ASSIGNMENT: Reproduce exactly the lines from the one containing "Props are properties" through the last line of the data, both ends included.
● ● ● ● ● ● ●
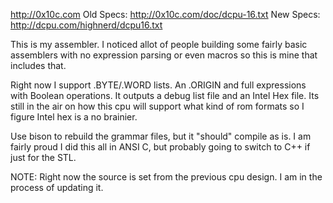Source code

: http://0x10c.com
Old Specs: http://0x10c.com/doc/dcpu-16.txt
New Specs: http://dcpu.com/highnerd/dcpu16.txt

This is my assembler. I noticed allot of people building some fairly basic assemblers with no expression parsing or even macros so this is mine that includes that.

Right now I support .BYTE/.WORD lists.  An .ORIGIN and full expressions with Boolean operations.  It outputs a debug list file and an Intel Hex file.  Its still in the air on how this cpu will support what kind of rom formats so I figure Intel hex is a no brainier.

Use bison to rebuild the grammar files, but it "should" compile as is.  I am fairly proud I did this all in ANSI C, but probably going to switch to C++ if just for the STL.

NOTE:  Right now the source is set from the previous cpu design.  I am in the process of updating it.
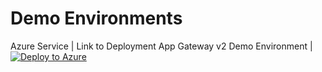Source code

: # **Demo Environments**

Azure Service | Link to Deployment
App Gateway v2 Demo Environment | [![Deploy to Azure](https://aka.ms/deploytoazurebutton)](https://portal.azure.com/#create/Microsoft.Template/uri/https%3A%2F%2Fraw.githubusercontent.com%2FJayWitt%2FDemoEnvironments%2Fmaster%2FAppGateway.json)
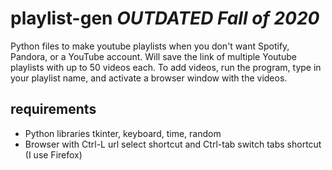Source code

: # playlist-gen *OUTDATED Fall of 2020*
Python files to make youtube playlists when you don't want Spotify, Pandora, or a YouTube account. Will save the link of multiple Youtube playlists with up to 50 videos each. To add videos, run the program, type in your playlist name, and activate a browser window with the videos.

## requirements
* Python libraries tkinter, keyboard, time, random
* Browser with Ctrl-L url select shortcut and Ctrl-tab switch tabs shortcut (I use Firefox)
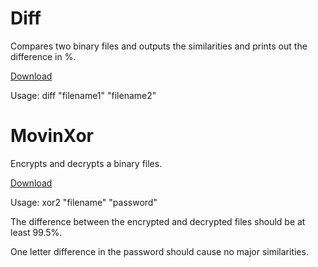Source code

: # Diff

Compares two binary files and outputs the similarities and prints out the difference in %.

[Download](diff.exe)

Usage: diff "filename1" "filename2"

# MovinXor

Encrypts and decrypts a binary files.

[Download](xor2.exe)

Usage: xor2 "filename" "password"

The difference between the encrypted and decrypted files should be at least 99.5%.

One letter difference in the password should cause no major similarities.
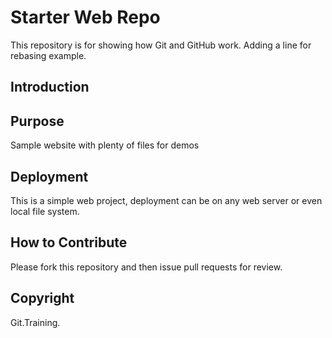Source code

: # Starter Web Repo

This repository is for showing how Git and GitHub work. Adding a line for rebasing example.

## Introduction


## Purpose
Sample website with plenty of files for demos

## Deployment
This is a simple web project, deployment can be on any web server or even local file system.

## How to Contribute

Please fork this repository and then issue pull requests for review.

## Copyright

Git.Training.
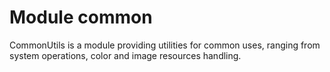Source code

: # Module common

CommonUtils is a module providing utilities for common uses, ranging from system operations, color and image resources handling.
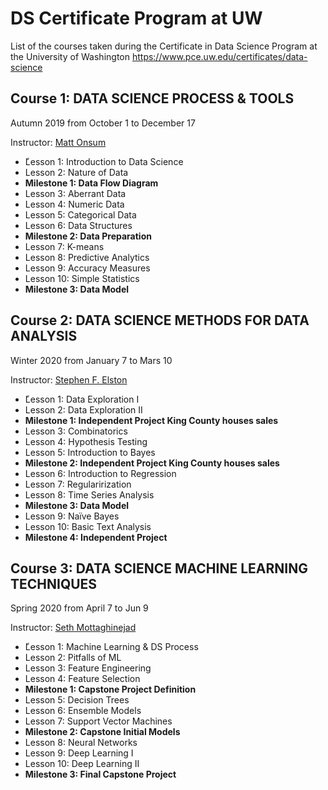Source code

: # DS Certificate Program at UW
List of the courses taken during the Certificate in Data Science Program at the University of Washington https://www.pce.uw.edu/certificates/data-science


## Course 1: DATA SCIENCE PROCESS & TOOLS
Autumn 2019 from October 1 to December 17

Instructor: [Matt Onsum](https://www.pce.uw.edu/instructors/matt-onsum)

* ّLesson 1: Introduction to Data Science
* Lesson 2: Nature of Data
* **Milestone 1: Data Flow Diagram**
* Lesson 3: Aberrant Data
* Lesson 4: Numeric Data
* Lesson 5: Categorical Data
* Lesson 6: Data Structures
* **Milestone 2: Data Preparation**
* Lesson 7: K-means
* Lesson 8: Predictive Analytics
* Lesson 9: Accuracy Measures
* Lesson 10: Simple Statistics
* **Milestone 3: Data Model**


## Course 2: DATA SCIENCE METHODS FOR DATA ANALYSIS
Winter 2020 from January 7 to Mars 10

Instructor: [Stephen F. Elston](https://www.pce.uw.edu/instructors/stephen-elston)

* ّLesson 1: Data Exploration I
* Lesson 2: Data Exploration II
* **Milestone 1: Independent Project King County houses sales**
* Lesson 3: Combinatorics
* Lesson 4: Hypothesis Testing
* Lesson 5: Introduction to Bayes
* **Milestone 2: Independent Project King County houses sales**
* Lesson 6: Introduction to Regression
* Lesson 7: Regularirization
* Lesson 8: Time Series Analysis
* **Milestone 3: Data Model**
* Lesson 9: Naïve Bayes
* Lesson 10: Basic Text Analysis
* **Milestone 4: Independent Project**


## Course 3: DATA SCIENCE MACHINE LEARNING TECHNIQUES
Spring 2020 from April 7 to Jun 9

Instructor: [Seth Mottaghinejad](https://www.pce.uw.edu/instructors/seth-mottaghinejad)

* ّLesson 1: Machine Learning & DS Process
* Lesson 2: Pitfalls of ML
* Lesson 3: Feature Engineering
* Lesson 4: Feature Selection
* **Milestone 1: Capstone Project Definition**
* Lesson 5: Decision Trees
* Lesson 6: Ensemble Models
* Lesson 7: Support Vector Machines
* **Milestone 2: Capstone Initial Models**
* Lesson 8: Neural Networks
* Lesson 9: Deep Learning I
* Lesson 10: Deep Learning II
* **Milestone 3: Final Capstone Project**

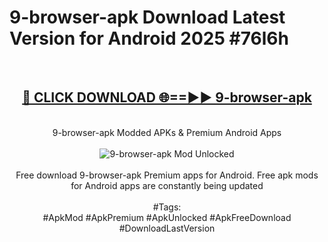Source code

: <h1>9-browser-apk Download Latest Version for Android 2025 #76l6h</h1>
<br>
<div align="center">
<h2><a href="https://app.mediaupload.pro/?title=9-browser-apk&ref=4F" rel="nofollow">🔴 CLICK DOWNLOAD 🌐==►► 9-browser-apk</a></h2>
<br>
9-browser-apk Modded APKs & Premium Android Apps
<br>
<br>
<a href="https://app.mediaupload.pro/?title=9-browser-apk&ref=4F" rel="nofollow" data-target="animated-image.originalLink"><img src="https://github.com/user-attachments/assets/0f9c940e-d8b0-45ae-aac7-cd30a18b3e1c" alt="9-browser-apk Mod Unlocked" style="max-width: 100%; display: inline-block;" data-target="animated-image.originalImage"></a>
<br><br>
Free download 9-browser-apk Premium apps for Android. Free apk mods for Android apps are constantly being updated
<br><br>
#Tags:
<br>
#ApkMod #ApkPremium #ApkUnlocked #ApkFreeDownload #DownloadLastVersion
</div>
<br>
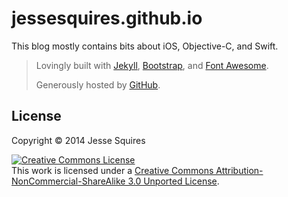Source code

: # jessesquires.github.io

This blog mostly contains bits about iOS, Objective-C, and Swift.

>Lovingly built with [Jekyll](http://jekyllrb.com), [Bootstrap](http://getbootstrap.com), and [Font Awesome](http://fortawesome.github.io/Font-Awesome/).
>
>Generously hosted by [GitHub](https://pages.github.com).

## License

Copyright &copy; 2014 Jesse Squires

<a rel="license" href="http://creativecommons.org/licenses/by-nc-sa/3.0"><img alt="Creative Commons License" style="border-width:0" src="http://i.creativecommons.org/l/by-nc-sa/3.0/88x31.png" /></a><br />This work is licensed under a <a rel="license" href="http://creativecommons.org/licenses/by-nc-sa/3.0">Creative Commons Attribution-NonCommercial-ShareAlike 3.0 Unported License</a>.
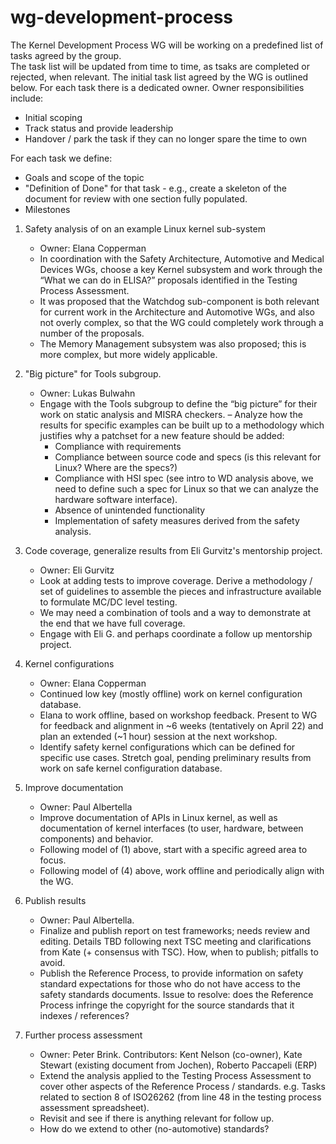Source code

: # wg-development-process
The Kernel Development Process WG will be working on a predefined list of tasks agreed by the group.  
The task list will be updated from time to time, as tsaks are completed or rejected, when relevant.
The initial task list agreed by the WG is outlined below.
For each task there is a dedicated owner.  Owner responsibilities include:
   - Initial scoping 
   - Track status and provide leadership
   - Handover / park the task if they can no longer spare the time to own

For each task we define:
  - Goals and scope of the topic
  - "Definition of Done" for that task - e.g., create a skeleton of the document for review with one section fully populated.
  - Milestones

1. Safety analysis of on an example Linux kernel sub-system
   - Owner: Elana Copperman
   - In coordination with the Safety Architecture, Automotive and Medical Devices WGs, choose a key Kernel subsystem and work through the “What we can do in ELISA?” proposals        identified in the Testing Process Assessment.
   - It was proposed that the Watchdog sub-component is both relevant for current work in the Architecture and Automotive WGs, and also not overly complex, so that the WG            could completely work through a number of the proposals. 
   - The Memory Management subsystem was also proposed; this is more complex, but more widely applicable.

2. "Big picture" for Tools subgroup.  
   - Owner: Lukas Bulwahn
   - Engage with the Tools subgroup to define the “big picture” for their work on static analysis and MISRA checkers.
   – Analyze how the results for specific examples can be built up to a methodology which justifies why a patchset for a new feature should be added:
        - Compliance with requirements 	
        - Compliance between source code and specs (is this relevant for Linux? Where are the specs?)  	
        - Compliance with HSI spec (see intro to WD analysis above, we need to define such a spec for Linux so that we can analyze the hardware software interface). 	
        - Absence of unintended functionality 	
        - Implementation of safety measures derived from the safety analysis.

3. Code coverage, generalize results from Eli Gurvitz's mentorship project.
   - Owner: Eli Gurvitz
   - Look at adding tests to improve coverage. Derive a methodology / set of guidelines to assemble the pieces and infrastructure available to formulate MC/DC level testing. 
   - We may need a combination of tools and a way to demonstrate at the end that we have full coverage.
   - Engage with Eli G. and perhaps coordinate a follow up mentorship project.
   
4. Kernel configurations
   - Owner: Elana Copperman
   - Continued low key (mostly offline) work on kernel configuration database.
   - Elana to work offline, based on workshop 	feedback. Present to WG for feedback and alignment in ~6 weeks (tentatively on April 22) and plan an extended (~1 hour) session at the next workshop. 	
   - Identify safety kernel configurations which can be defined for specific use cases. 
Stretch goal, pending preliminary results from work on safe kernel configuration database.

5. Improve documentation
   - Owner: Paul Albertella
   - Improve documentation of APIs in Linux kernel, as well as documentation of kernel interfaces (to user, hardware, between components) and behavior.
   - Following model of (1) above, start with a specific agreed area to focus. 	
   - Following model of (4) above, work offline and periodically align with the WG. 	

6. Publish results
   - Owner: Paul Albertella.
   - Finalize and publish report on test frameworks; needs review and editing. Details TBD following next TSC meeting and clarifications from Kate (+ consensus with TSC). How,        when to publish; pitfalls to avoid.
   - Publish the Reference Process, to provide information on safety standard expectations for those who do not have access to the safety standards documents. Issue to resolve:          does the Reference Process infringe the copyright for the source standards that it indexes / references?

7. Further process assessment
   - Owner: Peter Brink.  Contributors: Kent Nelson (co-owner), Kate Stewart (existing document from Jochen), Roberto Paccapeli (ERP)
   - Extend the analysis applied to the Testing Process Assessment to cover other aspects of the Reference Process / standards. e.g. Tasks related to section 8 of ISO26262            (from line 48 in the testing process assessment spreadsheet).
   - Revisit and see if there is anything relevant for follow up.
   - How do we extend to other (no-automotive) standards?

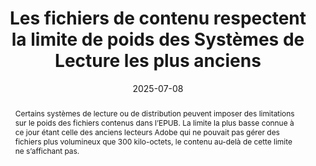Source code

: ---
title: "Les fichiers de contenu respectent  la limite de poids des Systèmes de Lecture les plus anciens"
abstract: "Certains systèmes de lecture ou de distribution peuvent imposer des limitations sur le poids des fichiers contenus dans l’EPUB. La limite la plus basse connue à ce jour étant celle des anciens lecteurs Adobe qui ne pouvait pas gérer des fichiers plus volumineux que 300 kilo-octets, le contenu au-delà de cette limite ne s’affichant pas."
categories: 
    - "performances et rétrocompatibilité"
agrege: O0000-E087
opquast: 'N/A'
indiceebook: '087'
description: "Règle n°87"
before: "086"
weight: "87"
after: "088"
actif: '1'
layout: rules
date: 2025-07-08
tags: 
    - "Écoconception"
    - "Interopérabilité"
objectif: 
    - "Assurer que les fichiers EPUB sont compatibles avec les systèmes de lecture plus anciens, notamment ceux qui ont des limitations techniques."
    - "Assurer une interopérabilité maximale entre différents systèmes de lecture et plateformes."
    - "Améliorer la performance et le temps de chargement des fichiers EPUB."
Meo: 
    - "les fichiers XHTML devraient être séparés en unités d’un poids inférieur à 300 ko"
Controle: 
    - "Vérifier le poids des fichiers XHTML"
epubcheck: false
ace: false
humancheck: true
ReadiumGoToolkit: 
Source: 
    - "SNE"
Referentiel: 
    - "N/A"
Steps: 
    - "Production numérique"
---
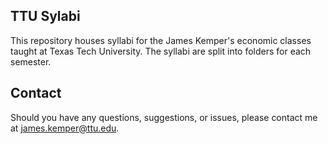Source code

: ## TTU Sylabi

This repository houses syllabi for the James Kemper's economic classes taught at Texas Tech University. The syllabi are split into folders for each semester.






## Contact

Should you have any questions, suggestions, or issues, please contact me at [james.kemper@ttu.edu](mailto:james.kemper@ttu.edu).



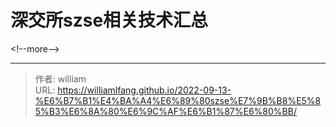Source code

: # 深交所szse相关技术汇总




&lt;!--more--&gt;



---

> 作者: william  
> URL: https://williamlfang.github.io/2022-09-13-%E6%B7%B1%E4%BA%A4%E6%89%80szse%E7%9B%B8%E5%85%B3%E6%8A%80%E6%9C%AF%E6%B1%87%E6%80%BB/  

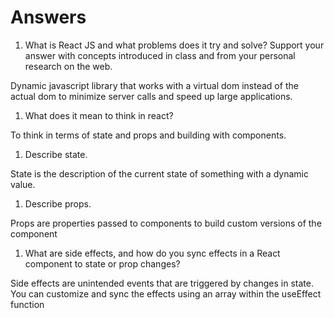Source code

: # Answers

1. What is React JS and what problems does it try and solve? Support your answer with concepts introduced in class and from your personal research on the web.

Dynamic javascript library that works with a virtual dom instead of the actual dom to minimize server calls and speed up large applications.

1. What does it mean to think in react?

To think in terms of state and props and building with components.

1. Describe state.

State is the description of the current state of something with a dynamic value.

1. Describe props.

Props are properties passed to components to build custom versions of the component

1. What are side effects, and how do you sync effects in a React component to state or prop changes?

Side effects are unintended events that are triggered by changes in state. You can customize and sync the effects using an array within the useEffect function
● ● ● ● ● ● ●
SOLVED PROBLEM:
Props are properties passed to components to build custom versions of the component

1. What are side effects, and how do you sync effects in a React component to state or prop changes?

Side effects are unintended events that are triggered by changes in state. You can customize and sync the effects using an array within the useEffect function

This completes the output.